El vecino de abajo estaba sacado. “¡quedate en casa la puta que te parió!”, gritaba, mientras golpeaba la baranda y hacía un ruido infernal. Todo el barrio cantaba.

—¡Ey! Che, ¿podés dejar de golpear la baranda, por favor?

No hubo respuesta. El vecino paró durante dos segundos y después siguió dándole al metal. A lo lejos, una mujer gritaba desaforada.

—¡Hay que denunciar al que salga! ¡Hagan la denuncia al que salga!

—Esto es el colmo —dijo Ignacio en voz alta— pasamos de la paranoia a la exaltación de la justicia por mano propia. ¡Qué país, che!
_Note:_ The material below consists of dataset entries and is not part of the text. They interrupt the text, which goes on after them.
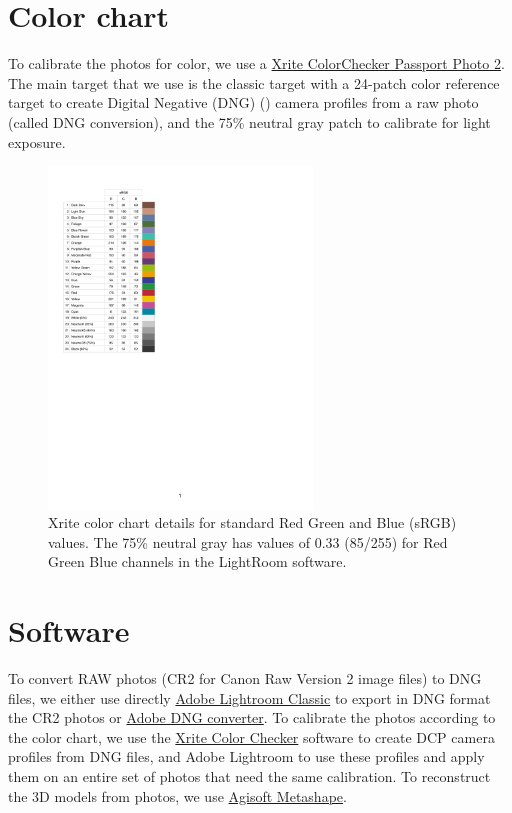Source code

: \documentclass[
]{book}
\theoremstyle{definition}
\theoremstyle{definition}
\theoremstyle{definition}
\theoremstyle{definition}
\theoremstyle{remark}
\begin{document}
\hypertarget{color-chart}{%
\section{Color chart}\label{color-chart}}

To calibrate the photos for color, we use a \href{https://www.xrite.com/categories/calibration-profiling/colorchecker-classic-family/colorchecker-passport-photo-2}{Xrite ColorChecker Passport
Photo
2}.
The main target that we use is the classic target with a 24-patch color
reference target to create Digital Negative (DNG) (\citet{Adobe2012DNG}) camera
profiles from a raw photo (called DNG conversion), and the 75\% neutral
gray patch to calibrate for light exposure.

\begin{figure}
\hypertarget{fig:xrite_description}{%
\centering
\includegraphics[width=7cm,height=\textheight]{Figures/Color chart sRGB values.pdf}
\caption{Xrite color chart details for standard Red Green and Blue (sRGB)
values. The 75\% neutral gray has values of 0.33 (85/255) for Red Green
Blue channels in the LightRoom
software.}\label{fig:xrite_description}
}
\end{figure}

\hypertarget{software}{%
\section{Software}\label{software}}

To convert RAW photos (CR2 for Canon Raw Version 2 image files) to DNG
files, we either use directly \href{https://www.adobe.com/ca_fr/products/photoshop-lightroom-classic.html}{Adobe Lightroom
Classic}
to export in DNG format the CR2 photos or \href{https://helpx.adobe.com/camera-raw/using/adobe-dng-converter.html}{Adobe DNG
converter}.
To calibrate the photos according to the color chart, we use the \href{https://xritephoto.com/ph_product_overview.aspx?ID=938\&Action=Support\&SoftwareID=2030}{Xrite
Color
Checker}
software to create DCP camera profiles from DNG files, and Adobe
Lightroom to use these profiles and apply them on an entire set of
photos that need the same calibration. To reconstruct the 3D models from
photos, we use \href{https://www.agisoft.com/downloads/installer/}{Agisoft
Metashape}.
\end{document}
Volvió a la cocina. El puré se le había pegado a la olla. Puteó. Lo sacó del fuego e intentó rescatar algo. En ese momento sonó el timbre. Se acercó hasta la puerta y estiró la cabeza para espiar por la mirilla sin llegar a tocarla.

En el pasillo, una horda de vecinos comandados por Beatriz lo increpaban. Estaban armados con palos de amasar y tenedores. Uno llevaba en alto la escobilla del inodoro.

—¿Cómo es eso de que saliste gil? ¡Te vamos a sacar a la calle por irresponsable!

—Pero, ¿qué dicen? Trabajo en el Carrefour, ¿qué quieren que haga?

—¡No se puede salir! —Gritó una vieja que tenía un perro horrible en brazos.

—¡Abrí la puerta si sos guapo, dale! —Dijo el vecino de abajo.

Ignacio abrió la puerta. Estaba enojado, quería mandarlos a cagar. Pero pensó que si les mostraba la credencial del supermercado con su nombre, iban a entender. Estaba decepcionado porque Beatriz estuviera ahí, aunque no le sorprendía.

En cuanto abrió la puerta se le fueron al humo. Lo agarraron entre tres y lo subieron al ascensor. Lo tenían de las muñecas. Le hacían doler. El resto de los vecinos y vecinas bajó por la escalera. Para salir del ascensor lo levantaron como hacen los amigos en los casamientos. Solo que en este caso no había una buena intención. Mientras Ignacio veía todo desde arriba, Beatriz abrió la puerta de calle. Lo bajaron y lo tiraron al piso, sobre las baldosas de la entrada. Se golpeó la nariz y le salió sangre.

Arrodillado y agitado, Ignacio no podía creer lo que veía. Lo habían echado del edificio. De su propia casa. En el palier, los vecinos y vecinas vitoreaban. Lo señalaban del otro lado de la puerta de vidrio. Parecía que echaban espuma por la boca.

De repente, Beatriz estornudó. En la emoción del momento olvidó hacerlo dentro del codo. El grupo se quedó mudo. El vecino de abajo de Ignacio la miró con odio. En seguida, estornudó él. Tenía tanta bronca contenida, que no pudo evitar hacerlo con la boca abierta y le salpicó saliva a todo el mundo. En ese instante, se cortó la luz. Empezaron los gritos. Le pedían ayuda a Ignacio, que les abriera la puerta. Que dejara que salieran.

—¿Nos vas a dejar morir acá, pelotudo? —Preguntó Beatriz.

Ignacio se tentó. Empezó a reírse compulsivamente. En el palier, le decían de todo y le apuntaban con la linterna de los celulares. Él se metió la mano en el bolsillo: tenía las llaves del Gol y un paquete abierto de maní salado. Se paró y se sacudió la ropa. Caminó media cuadra. Desactivó la alarma, entró al auto y se tiró en el asiento de atrás a ver Netflix en el celular.